----- Data shown -----
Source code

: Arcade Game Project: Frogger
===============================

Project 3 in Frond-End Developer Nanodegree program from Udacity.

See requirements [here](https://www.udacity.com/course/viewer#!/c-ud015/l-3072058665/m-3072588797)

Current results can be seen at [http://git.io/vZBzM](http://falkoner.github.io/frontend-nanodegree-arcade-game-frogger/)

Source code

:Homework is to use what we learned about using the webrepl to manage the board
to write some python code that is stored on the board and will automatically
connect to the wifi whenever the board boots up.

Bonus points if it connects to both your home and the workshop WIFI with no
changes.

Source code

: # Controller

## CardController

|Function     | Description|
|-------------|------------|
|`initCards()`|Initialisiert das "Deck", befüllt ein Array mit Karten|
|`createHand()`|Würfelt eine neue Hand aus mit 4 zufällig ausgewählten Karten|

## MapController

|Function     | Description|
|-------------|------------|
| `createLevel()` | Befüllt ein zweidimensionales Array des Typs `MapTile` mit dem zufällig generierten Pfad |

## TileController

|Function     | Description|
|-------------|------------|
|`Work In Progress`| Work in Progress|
-----
## Work to be completed:
Would you transcribe the listing word for word?

## Solved exercise:
Source code

: Arcade Game Project: Frogger
===============================

Project 3 in Frond-End Developer Nanodegree program from Udacity.

See requirements [here](https://www.udacity.com/course/viewer#!/c-ud015/l-3072058665/m-3072588797)

Current results can be seen at [http://git.io/vZBzM](http://falkoner.github.io/frontend-nanodegree-arcade-game-frogger/)

Source code

:Homework is to use what we learned about using the webrepl to manage the board
to write some python code that is stored on the board and will automatically
connect to the wifi whenever the board boots up.

Bonus points if it connects to both your home and the workshop WIFI with no
changes.

Source code

: # Controller

## CardController

|Function     | Description|
|-------------|------------|
|`initCards()`|Initialisiert das "Deck", befüllt ein Array mit Karten|
|`createHand()`|Würfelt eine neue Hand aus mit 4 zufällig ausgewählten Karten|

## MapController

|Function     | Description|
|-------------|------------|
| `createLevel()` | Befüllt ein zweidimensionales Array des Typs `MapTile` mit dem zufällig generierten Pfad |

## TileController

|Function     | Description|
|-------------|------------|
|`Work In Progress`| Work in Progress|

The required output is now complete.